Секунду он с удивлением глядел на меня, его круглые густые брови поднялись. Но вот в глазах сверкнули огоньки и он вновь улыбнулся.

— Значит, вы ее сестра?

— Да.

— Вы давно в нашем городе?

— Как вам сказать…

И опять я поймала себя на том, что время воспринимается здесь мной совершенно иначе: переулок, по которому я сейчас шла и где остановилась и стояла, поддерживая разговор с Абдуллиным, казался мне моим воспоминанием, причем не прямым и конкретным, какими бывают воспоминания о том, что действительно было и действительно помнится, а схожим с переживанием дежавю — то есть с чем-то, скорее, воспринимаемом как воспоминание… Может быть, несколько раз в жизни мне приходилось проходить по сходным переулкам и улицам — и их общие черты, наловившись друг на друга, вдруг, благодаря освещению и какому-то особому внутреннему ощущению, создали именно такой эффект в моем восприятии. Я отмела все романтические объяснения, но странное чувство не проходило; более того, чем дольше я стояла напротив Абдуллина, тем сильнее становилось воспоминание, но не содержание его, которое все так же не проступало, а его форма: я находилась в нем, как в раме картины. И тут я испытала легкое головокружение: ирреальное ощущение пропало, граница между рамой и картиной стерлась, а если и не стерлась, то перестала мною восприниматься, поскольку я — и это было совершенно точно! — словно мгновенно была перемещена какой-то неведомой силой как бы внутрь картины. Может быть, такой силой было чувство Абдуллина: его душе невыносимо было видеть сверкающее между мной и его Анной пустое пространство, — и он — силой своего желания придвинул меня к ней так яростно, что две фигурки наложились одна на одну… Я больше не ощущала происходящее как воспоминание.

— Пошли ко мне в мастерскую, — предложил он. И я пошла.

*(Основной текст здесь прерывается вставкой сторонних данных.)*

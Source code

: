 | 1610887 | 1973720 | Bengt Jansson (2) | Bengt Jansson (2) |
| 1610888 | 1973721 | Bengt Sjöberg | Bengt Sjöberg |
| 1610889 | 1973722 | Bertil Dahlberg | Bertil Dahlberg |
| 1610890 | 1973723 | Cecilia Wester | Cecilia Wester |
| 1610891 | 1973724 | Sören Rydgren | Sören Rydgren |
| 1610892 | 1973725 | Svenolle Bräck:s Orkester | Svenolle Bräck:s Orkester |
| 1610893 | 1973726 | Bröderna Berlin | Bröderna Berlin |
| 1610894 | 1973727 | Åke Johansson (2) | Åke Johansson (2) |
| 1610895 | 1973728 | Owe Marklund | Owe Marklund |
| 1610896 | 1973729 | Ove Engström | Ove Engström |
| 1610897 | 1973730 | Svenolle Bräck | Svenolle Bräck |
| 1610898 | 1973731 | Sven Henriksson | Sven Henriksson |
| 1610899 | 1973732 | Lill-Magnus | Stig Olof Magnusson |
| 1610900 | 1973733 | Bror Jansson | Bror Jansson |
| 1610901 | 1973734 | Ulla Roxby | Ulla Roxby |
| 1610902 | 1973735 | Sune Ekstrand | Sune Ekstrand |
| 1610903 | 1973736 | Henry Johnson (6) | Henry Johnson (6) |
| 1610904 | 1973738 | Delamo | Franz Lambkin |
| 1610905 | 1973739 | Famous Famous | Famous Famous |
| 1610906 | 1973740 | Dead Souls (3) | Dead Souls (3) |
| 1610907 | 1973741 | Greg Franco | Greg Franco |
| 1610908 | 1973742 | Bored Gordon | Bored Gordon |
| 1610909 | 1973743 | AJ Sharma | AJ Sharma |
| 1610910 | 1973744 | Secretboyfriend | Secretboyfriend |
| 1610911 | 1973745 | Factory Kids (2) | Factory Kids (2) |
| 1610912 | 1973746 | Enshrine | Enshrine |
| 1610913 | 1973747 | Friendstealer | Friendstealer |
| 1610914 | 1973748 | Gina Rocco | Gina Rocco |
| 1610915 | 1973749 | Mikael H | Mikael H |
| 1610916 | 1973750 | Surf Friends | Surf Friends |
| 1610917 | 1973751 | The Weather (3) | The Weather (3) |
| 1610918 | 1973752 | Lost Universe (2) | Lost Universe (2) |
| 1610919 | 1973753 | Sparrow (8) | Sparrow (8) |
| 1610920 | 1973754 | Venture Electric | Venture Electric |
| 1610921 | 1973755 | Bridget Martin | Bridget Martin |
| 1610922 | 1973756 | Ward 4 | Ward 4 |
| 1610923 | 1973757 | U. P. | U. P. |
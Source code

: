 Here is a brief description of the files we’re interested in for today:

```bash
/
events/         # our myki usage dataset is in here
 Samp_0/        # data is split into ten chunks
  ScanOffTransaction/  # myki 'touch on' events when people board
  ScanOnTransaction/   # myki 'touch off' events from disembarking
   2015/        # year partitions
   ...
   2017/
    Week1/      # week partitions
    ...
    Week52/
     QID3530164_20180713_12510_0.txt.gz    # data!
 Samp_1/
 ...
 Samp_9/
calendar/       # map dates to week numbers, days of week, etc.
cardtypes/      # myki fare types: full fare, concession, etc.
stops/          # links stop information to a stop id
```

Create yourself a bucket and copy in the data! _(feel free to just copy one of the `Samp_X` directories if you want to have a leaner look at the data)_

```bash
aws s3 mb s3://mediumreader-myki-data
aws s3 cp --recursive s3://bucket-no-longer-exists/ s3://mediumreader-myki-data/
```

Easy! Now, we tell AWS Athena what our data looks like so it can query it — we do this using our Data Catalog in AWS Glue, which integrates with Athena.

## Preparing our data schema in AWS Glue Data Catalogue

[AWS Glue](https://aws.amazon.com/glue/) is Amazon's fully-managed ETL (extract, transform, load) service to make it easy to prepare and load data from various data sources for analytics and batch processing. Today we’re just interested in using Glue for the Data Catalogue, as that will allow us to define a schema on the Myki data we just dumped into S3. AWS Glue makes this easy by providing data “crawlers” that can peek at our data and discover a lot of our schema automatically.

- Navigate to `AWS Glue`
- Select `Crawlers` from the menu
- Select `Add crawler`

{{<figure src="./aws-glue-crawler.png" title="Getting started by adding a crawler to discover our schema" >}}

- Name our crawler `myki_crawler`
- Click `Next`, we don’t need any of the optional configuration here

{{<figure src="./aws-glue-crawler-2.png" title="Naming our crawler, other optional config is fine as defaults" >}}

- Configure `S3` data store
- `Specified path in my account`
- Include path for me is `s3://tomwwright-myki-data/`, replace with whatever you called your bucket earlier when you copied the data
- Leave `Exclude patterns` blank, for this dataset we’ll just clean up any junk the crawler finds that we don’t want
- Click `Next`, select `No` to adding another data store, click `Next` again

Мы ехали на троллейбусе, а потом на метро — и в окна вагона, вырвавшегося из подземного туннеля на мост, была видна тяжелая вода долгой широкой реки — потом мы брели какими-то дворами, поднимались по узкой лестнице кирпичной пятиэтажки, в разбитое стекло подъезда сильно дуло, и два желтых листика плясали на грязноватом каменном полу. В коридоре мастерской было темно, но узкая полоска откуда-то пробивающегося света, точно золотой меч, воткнутый прямо в пол, почему-то вызвала у меня озноб: дрожь миллиардной крошечной армией пронеслась по моей спине. И голос Абдуллина стал совсем другим: баритонально-напевная интонация сменилась глуховатым, каким-то почти утробным, бормотанием. Сначала, пока он снимал куртку, зажигал крохотную лампу, свет которой выхватывал черно-красные мрачные квадраты и прямоугольники его картин, я вообще не могла разобрать, что он говорит: слова сливались и то казались урчанием зверя, и сам он, коренастый, кривоногий, мохнато-бородый, в полумраке начинал казаться полудиким, лесным существом, самим Фавном, то начинали звучать как зловещее сладкое пришептывание, и тогда он моему воображению представлялся странничком-душегубом.